Well, to find it's range, we need to find it max/min values. Take it's derivative and set it equal to 0 and also determine where it's undefined. Determine if it's increasing/decreasing on either side of this critical point and find the value of the function at this critical point. I think I can safely guarantee that range will be (-inf,0)U(0,inf) no matter what b is, but that's something you'll have to check.

6. I get the derivative to be
EDIT - made error in calculation.

But the question wants the range in terms of b.

7. Originally Posted by classicstrings
I get the derivative to be

(bx)/((x^2 + x +1)^2)

But the question wants the range in terms of b.
g(x) = (bx)/(x^2 + x + 1)
g'(x) = [b(x^2 + x + 1) - bx(2x + 1)]/(x^2 + x + 1)^2
g'(x) = [bx^2 + bx + b - 2bx^2 - bx]/(x^2 + x + 1)^2
g'(x) = [-bx^2 + b]/(x^2 + x + 1)^2

Let g'(x) = 0:
-bx^2 + b = 0 --> x^2 = 1 --> x = 1, -1

Let g'(x) be undefined:
(x^2 + x + 1)^2 = 0
x^2 + x + 1 = 0
This results in imaginary solutions, so we don't need to deal with this.

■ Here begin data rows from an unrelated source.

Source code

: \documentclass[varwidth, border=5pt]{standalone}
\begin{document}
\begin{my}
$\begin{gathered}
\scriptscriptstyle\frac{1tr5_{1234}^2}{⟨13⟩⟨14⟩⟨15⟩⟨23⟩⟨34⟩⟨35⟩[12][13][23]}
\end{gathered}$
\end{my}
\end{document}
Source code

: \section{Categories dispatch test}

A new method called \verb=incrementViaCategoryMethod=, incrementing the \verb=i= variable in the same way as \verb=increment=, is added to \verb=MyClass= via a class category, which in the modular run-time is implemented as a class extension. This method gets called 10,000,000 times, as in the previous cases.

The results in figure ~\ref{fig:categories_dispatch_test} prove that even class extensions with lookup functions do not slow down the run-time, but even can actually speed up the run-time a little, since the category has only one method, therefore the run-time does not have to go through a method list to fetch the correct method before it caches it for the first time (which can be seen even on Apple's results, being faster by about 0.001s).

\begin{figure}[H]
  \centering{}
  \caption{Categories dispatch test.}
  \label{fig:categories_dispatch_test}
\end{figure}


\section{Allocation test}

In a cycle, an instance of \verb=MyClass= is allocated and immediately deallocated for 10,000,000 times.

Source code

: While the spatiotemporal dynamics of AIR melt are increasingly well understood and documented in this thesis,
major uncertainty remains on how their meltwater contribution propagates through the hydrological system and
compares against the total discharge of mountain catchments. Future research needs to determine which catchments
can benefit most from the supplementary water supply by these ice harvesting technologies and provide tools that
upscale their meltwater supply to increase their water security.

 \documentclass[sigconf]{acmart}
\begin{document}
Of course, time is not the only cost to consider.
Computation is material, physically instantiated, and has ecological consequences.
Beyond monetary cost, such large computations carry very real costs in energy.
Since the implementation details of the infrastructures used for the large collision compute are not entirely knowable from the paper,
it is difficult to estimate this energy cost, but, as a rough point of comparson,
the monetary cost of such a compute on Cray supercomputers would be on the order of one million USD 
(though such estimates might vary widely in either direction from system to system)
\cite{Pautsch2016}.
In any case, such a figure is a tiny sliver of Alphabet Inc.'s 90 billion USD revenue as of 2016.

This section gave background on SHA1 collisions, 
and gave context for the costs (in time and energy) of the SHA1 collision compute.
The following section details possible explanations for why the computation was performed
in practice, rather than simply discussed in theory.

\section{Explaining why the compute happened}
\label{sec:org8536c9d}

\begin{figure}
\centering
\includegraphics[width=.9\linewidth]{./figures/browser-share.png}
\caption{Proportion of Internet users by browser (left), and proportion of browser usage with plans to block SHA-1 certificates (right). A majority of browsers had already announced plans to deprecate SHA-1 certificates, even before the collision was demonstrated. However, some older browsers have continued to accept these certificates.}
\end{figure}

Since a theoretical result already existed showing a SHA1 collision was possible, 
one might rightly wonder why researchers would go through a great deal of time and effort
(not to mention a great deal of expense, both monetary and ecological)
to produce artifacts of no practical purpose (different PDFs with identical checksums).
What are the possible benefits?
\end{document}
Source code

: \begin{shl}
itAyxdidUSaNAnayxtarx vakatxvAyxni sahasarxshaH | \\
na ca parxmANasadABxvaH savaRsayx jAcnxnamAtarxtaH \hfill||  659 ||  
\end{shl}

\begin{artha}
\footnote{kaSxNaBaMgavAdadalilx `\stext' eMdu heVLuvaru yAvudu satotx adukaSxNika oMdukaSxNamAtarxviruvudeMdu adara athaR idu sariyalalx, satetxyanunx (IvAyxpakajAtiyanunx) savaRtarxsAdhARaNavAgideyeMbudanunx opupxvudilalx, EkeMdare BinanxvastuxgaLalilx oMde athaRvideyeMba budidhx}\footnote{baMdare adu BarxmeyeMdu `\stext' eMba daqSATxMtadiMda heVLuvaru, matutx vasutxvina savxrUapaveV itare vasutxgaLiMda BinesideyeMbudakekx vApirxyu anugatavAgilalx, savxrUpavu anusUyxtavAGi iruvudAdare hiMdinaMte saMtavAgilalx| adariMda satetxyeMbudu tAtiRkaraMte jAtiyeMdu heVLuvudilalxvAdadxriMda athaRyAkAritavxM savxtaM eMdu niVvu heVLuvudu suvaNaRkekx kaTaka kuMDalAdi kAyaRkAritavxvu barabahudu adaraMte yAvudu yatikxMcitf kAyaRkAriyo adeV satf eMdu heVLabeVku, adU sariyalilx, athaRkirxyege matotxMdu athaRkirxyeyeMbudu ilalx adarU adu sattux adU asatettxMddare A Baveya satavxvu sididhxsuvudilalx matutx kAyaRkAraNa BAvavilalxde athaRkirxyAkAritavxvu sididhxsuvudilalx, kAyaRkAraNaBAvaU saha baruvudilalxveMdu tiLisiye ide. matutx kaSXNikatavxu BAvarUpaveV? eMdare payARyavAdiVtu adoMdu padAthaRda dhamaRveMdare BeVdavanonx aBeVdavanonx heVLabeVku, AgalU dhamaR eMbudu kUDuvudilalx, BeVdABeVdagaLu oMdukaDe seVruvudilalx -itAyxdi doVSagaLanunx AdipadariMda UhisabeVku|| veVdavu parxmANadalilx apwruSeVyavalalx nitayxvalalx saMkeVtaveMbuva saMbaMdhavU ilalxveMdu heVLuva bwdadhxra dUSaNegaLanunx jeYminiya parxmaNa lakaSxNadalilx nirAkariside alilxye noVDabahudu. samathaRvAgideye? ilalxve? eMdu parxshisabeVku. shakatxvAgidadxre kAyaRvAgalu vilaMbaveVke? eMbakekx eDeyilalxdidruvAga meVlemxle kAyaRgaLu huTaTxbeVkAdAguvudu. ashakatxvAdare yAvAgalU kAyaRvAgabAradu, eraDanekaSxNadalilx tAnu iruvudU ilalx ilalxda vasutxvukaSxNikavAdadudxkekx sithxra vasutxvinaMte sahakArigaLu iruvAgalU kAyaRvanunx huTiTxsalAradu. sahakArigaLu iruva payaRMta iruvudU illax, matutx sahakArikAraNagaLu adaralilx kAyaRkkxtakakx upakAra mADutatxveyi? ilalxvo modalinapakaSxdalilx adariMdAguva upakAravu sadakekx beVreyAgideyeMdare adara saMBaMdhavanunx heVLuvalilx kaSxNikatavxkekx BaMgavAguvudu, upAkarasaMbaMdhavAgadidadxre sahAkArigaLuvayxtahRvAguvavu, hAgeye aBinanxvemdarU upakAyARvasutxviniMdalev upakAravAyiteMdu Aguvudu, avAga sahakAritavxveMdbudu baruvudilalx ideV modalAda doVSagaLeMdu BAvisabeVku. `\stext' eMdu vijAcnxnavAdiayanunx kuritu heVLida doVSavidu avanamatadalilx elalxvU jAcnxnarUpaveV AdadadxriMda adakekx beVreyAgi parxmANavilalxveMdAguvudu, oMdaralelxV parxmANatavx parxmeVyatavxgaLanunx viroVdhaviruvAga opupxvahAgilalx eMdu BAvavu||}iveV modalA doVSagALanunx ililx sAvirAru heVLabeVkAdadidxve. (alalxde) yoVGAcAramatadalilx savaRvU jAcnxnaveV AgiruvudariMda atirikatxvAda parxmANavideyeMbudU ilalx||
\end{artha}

Now using the points x = 1, -1 in g(x) we get:
g(1) = b/3
g(-1) = -b

Now, we need to see if g is increasing/decreasing on the intervals (-inf,-1), (-1,0), (0,1), (1,inf).

In g'(x):
(-inf,-1) --> g'(x) --> {negative}
(-1,0) --> g'(x) --> {positive}
(0,1) --> g'(x) --> {positive}
(1,inf) --> g'(x) --> {negative}

x = -1 is a minimum
x = 1 is a maximum

My conclusions after this point are wrong.
------------------------------------------------------------------------------------

Therefore, there are two parts to this graph, one is always above g(-1) = b/3, the other is always below g(1) = -b.

The range is: (-inf,-b) U (b/3,inf)

8. It appears I was wrong about my original prediction that the range would be from (-inf,0) U (0,inf).

9. Hello, classicstrings!

A second function is defined as: .g(x) .= .b/(f(x)), .b > 0,
. . where f(x) .= .(x² + x + 1)/(x), .x ≠0.

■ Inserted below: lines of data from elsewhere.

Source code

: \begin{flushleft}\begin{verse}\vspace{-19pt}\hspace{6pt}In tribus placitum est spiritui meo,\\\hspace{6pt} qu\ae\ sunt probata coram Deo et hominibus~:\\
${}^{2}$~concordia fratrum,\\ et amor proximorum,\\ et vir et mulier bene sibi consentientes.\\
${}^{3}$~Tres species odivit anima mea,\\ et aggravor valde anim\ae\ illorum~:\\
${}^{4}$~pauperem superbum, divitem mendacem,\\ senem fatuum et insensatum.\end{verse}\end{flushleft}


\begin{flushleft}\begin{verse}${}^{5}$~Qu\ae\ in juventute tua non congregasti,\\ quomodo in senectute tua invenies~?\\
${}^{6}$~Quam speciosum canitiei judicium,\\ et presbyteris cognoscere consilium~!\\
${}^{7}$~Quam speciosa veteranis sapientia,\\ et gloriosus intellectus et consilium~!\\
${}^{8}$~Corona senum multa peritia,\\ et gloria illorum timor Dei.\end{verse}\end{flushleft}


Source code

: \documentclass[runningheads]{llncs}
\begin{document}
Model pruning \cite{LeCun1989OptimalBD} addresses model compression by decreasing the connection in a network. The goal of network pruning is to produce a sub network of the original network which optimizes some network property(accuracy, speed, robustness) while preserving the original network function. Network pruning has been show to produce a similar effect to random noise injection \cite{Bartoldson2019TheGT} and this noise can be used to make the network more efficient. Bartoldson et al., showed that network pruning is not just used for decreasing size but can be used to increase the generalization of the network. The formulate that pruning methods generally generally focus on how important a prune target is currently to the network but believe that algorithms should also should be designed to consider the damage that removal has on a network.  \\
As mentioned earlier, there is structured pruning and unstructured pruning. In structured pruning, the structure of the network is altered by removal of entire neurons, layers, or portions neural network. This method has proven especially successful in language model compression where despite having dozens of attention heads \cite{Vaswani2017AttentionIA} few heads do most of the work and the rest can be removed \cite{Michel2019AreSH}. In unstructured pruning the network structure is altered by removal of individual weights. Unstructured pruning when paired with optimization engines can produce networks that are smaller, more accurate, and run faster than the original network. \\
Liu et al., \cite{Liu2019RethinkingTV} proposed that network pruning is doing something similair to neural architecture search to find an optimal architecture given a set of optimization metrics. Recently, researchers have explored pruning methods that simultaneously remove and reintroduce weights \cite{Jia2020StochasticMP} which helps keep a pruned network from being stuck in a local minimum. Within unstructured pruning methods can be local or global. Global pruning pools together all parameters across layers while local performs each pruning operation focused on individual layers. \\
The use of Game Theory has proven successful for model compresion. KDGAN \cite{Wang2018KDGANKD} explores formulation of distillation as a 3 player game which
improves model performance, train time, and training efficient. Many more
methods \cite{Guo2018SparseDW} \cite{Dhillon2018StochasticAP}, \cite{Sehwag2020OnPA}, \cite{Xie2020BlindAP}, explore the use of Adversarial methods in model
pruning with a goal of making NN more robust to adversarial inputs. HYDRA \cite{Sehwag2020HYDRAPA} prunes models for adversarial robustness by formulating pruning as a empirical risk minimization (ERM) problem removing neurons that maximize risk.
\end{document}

Determine the range of g(x), leaving the answer in terms of b,
I will assume this is a Calculus problem and derivatives are allowed.

We have: .g(x) .= .bx/(x² + x + 1)

. . . . . . . . . . . . . . . . . . . .b(x² + x + 1) - bx(2x + 1)
The derivative is: .g'(x) .= .--------------------------------
. . . . . . . . . . . . . . . . . . . . . . . (x² + x + 1)²

. . . . . . . . . . . . . . . . . . . . . . . . -b(x² - 1)
. . which simplifies to: .g'(x) .= .---------------- . = . 0
. . . . . . . . . . . . . . . . . . . . . . .(x² + x + 1)²

. . and has critical values: .x .= .±1

The corresponding y-values are: .y .= .b/3, -b

We see that the x-axis is a horizontal asymptote.

Hence: (1, b/3) is a maximum of the graph
. . and: (-1, -b) is a minimum of the graph.

The range of the function is: . -b .< .g(x) .< .b/3

10. Thanks Soroban,

I'm still a bit blurry, how do you realise that y = 0 is an asymptote and deduce that (1,b/3) is the max and (-1,-b) is min?

-> For f(x) = (x^2 + x + 1)/(x), the asymptotes are y = x +1 and x = 0 right?

11. Originally Posted by classicstrings
Thanks Soroban,

I'm still a bit blurry, how do you realise that y = 0 is an asymptote and deduce that (1,b/3) is the max and (-1,-b) is min?

-> For f(x) = (x^2 + x + 1)/(x), the asymptotes are y = x +1 and x = 0 right?
From g(x) = bx/(x^2 + x + 1)

Lim{x->inf} g(x) = 0
Lim{x->-inf} g(x) = 0

It's the g(x) function from which we determine the horizontal asymptotes.

And if you look back at the work I did, even though my conclusion was wrong (I did it quickly just before having to head off to school), I showed that at x = -1, g(x) has a relative minimum, at x = 1, g(x) has a relative maximum.